The problem | From the listing below, extract every line in which the word "Science" appears.

**** Record set ****

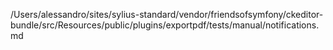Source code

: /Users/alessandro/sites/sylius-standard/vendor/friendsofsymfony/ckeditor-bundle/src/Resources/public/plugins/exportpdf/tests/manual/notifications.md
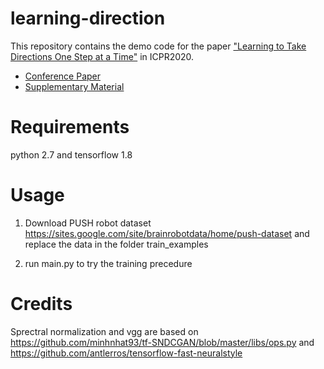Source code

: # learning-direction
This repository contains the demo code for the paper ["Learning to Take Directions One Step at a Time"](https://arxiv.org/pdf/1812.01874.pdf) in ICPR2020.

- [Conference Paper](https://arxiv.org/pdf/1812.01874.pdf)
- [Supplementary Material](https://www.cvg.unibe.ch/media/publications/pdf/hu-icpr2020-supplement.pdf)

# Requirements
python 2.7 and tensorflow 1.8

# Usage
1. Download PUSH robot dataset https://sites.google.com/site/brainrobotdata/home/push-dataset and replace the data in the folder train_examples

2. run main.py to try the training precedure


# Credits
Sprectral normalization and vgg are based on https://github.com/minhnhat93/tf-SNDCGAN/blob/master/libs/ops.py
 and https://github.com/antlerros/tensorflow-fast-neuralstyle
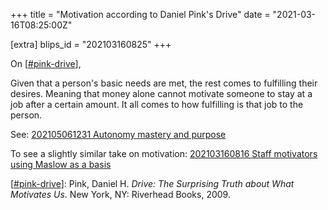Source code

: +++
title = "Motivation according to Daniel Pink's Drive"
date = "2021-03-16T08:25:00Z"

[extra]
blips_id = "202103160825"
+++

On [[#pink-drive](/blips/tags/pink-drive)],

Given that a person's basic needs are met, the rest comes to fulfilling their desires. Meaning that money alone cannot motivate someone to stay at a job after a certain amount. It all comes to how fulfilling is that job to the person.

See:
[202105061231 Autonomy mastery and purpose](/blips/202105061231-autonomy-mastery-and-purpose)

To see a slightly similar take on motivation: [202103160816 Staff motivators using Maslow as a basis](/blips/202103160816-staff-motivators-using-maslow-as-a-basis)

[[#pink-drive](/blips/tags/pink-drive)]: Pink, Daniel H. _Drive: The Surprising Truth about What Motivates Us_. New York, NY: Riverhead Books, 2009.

****
**** Record set ****

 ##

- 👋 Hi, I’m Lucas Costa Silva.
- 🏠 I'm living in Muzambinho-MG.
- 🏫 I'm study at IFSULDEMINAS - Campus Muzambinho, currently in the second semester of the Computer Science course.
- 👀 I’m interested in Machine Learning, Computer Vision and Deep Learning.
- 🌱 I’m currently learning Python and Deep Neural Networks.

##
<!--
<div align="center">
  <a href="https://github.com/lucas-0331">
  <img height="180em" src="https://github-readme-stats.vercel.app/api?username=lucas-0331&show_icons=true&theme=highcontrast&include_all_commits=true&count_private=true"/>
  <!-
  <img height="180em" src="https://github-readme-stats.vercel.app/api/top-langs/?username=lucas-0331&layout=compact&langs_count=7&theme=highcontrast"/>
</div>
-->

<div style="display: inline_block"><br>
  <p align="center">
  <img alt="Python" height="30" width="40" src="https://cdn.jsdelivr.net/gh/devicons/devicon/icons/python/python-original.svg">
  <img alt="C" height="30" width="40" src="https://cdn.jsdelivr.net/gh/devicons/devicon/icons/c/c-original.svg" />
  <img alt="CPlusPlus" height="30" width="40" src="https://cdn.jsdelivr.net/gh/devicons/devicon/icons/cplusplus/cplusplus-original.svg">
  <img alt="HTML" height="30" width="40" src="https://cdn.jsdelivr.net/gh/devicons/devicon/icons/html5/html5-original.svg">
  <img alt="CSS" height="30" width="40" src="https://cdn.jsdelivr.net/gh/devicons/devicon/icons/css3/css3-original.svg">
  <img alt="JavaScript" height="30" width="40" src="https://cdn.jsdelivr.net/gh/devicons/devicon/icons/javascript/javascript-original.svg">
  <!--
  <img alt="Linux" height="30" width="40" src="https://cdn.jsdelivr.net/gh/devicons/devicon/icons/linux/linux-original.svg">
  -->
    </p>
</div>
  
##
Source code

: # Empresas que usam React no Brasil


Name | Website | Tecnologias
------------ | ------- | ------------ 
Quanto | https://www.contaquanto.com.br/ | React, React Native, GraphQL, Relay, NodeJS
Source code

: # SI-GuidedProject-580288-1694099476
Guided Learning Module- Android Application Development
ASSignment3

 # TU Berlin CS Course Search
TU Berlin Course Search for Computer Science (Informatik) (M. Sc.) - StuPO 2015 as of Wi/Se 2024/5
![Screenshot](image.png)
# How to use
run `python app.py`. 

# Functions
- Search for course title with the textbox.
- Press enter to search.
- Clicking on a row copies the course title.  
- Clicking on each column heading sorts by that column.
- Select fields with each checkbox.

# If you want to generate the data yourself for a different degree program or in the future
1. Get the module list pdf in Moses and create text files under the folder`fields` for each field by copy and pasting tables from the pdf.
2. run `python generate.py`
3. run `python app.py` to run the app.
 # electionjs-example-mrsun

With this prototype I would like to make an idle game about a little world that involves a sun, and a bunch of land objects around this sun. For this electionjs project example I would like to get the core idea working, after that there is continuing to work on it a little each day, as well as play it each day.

****

Solution |
- 🏫 I'm study at IFSULDEMINAS - Campus Muzambinho, currently in the second semester of the Computer Science course.
TU Berlin Course Search for Computer Science (Informatik) (M. Sc.) - StuPO 2015 as of Wi/Se 2024/5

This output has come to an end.